Reproduce exactly, and only, the lines below from the one containing "In order to" through the one containing "- There is also".

Plain-text document sources:

■ ■ ■ ■

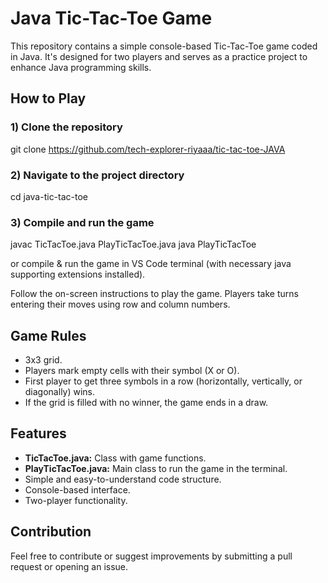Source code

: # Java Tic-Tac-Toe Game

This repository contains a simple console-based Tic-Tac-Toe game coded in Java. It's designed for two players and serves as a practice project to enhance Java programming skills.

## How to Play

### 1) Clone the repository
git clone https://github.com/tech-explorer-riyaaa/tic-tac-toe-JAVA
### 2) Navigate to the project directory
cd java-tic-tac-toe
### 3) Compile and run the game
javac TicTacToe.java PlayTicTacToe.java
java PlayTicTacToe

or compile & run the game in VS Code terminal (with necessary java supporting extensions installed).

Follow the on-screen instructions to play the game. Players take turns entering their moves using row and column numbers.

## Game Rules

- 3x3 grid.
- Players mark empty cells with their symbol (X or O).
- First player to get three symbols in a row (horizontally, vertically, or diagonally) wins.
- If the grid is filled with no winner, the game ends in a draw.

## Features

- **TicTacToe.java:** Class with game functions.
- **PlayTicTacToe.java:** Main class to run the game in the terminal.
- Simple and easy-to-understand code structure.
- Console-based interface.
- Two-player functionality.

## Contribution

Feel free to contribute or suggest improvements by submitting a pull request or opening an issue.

■ ■ ■ ■

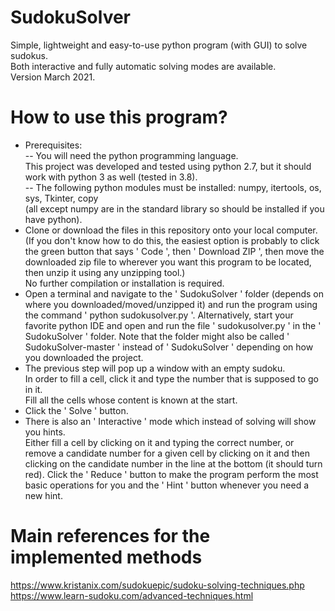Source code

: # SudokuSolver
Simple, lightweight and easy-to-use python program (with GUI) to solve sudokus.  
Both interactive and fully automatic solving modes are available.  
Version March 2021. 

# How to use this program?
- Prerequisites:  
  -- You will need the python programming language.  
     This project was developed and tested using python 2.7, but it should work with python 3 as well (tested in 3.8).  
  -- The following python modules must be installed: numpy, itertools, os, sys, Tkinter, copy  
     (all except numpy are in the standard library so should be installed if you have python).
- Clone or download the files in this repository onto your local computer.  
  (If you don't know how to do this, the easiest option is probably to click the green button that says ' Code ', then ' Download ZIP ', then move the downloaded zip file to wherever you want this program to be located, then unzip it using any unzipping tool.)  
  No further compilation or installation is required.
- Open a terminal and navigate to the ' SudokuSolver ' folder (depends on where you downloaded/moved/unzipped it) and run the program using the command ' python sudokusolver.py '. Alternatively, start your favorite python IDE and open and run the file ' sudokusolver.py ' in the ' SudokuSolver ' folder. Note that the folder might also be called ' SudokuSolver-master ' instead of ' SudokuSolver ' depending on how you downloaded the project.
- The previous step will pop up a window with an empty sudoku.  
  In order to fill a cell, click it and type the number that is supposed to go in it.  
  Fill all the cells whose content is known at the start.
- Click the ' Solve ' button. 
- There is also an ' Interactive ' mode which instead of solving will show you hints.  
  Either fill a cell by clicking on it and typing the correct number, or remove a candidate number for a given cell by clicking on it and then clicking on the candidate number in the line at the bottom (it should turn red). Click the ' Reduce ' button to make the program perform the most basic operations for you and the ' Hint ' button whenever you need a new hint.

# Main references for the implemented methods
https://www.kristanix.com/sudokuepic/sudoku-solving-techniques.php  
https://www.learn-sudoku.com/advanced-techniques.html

■ ■ ■ ■

## Answer area
  In order to fill a cell, click it and type the number that is supposed to go in it.  
  Fill all the cells whose content is known at the start.
- Click the ' Solve ' button. 
- There is also an ' Interactive ' mode which instead of solving will show you hints.  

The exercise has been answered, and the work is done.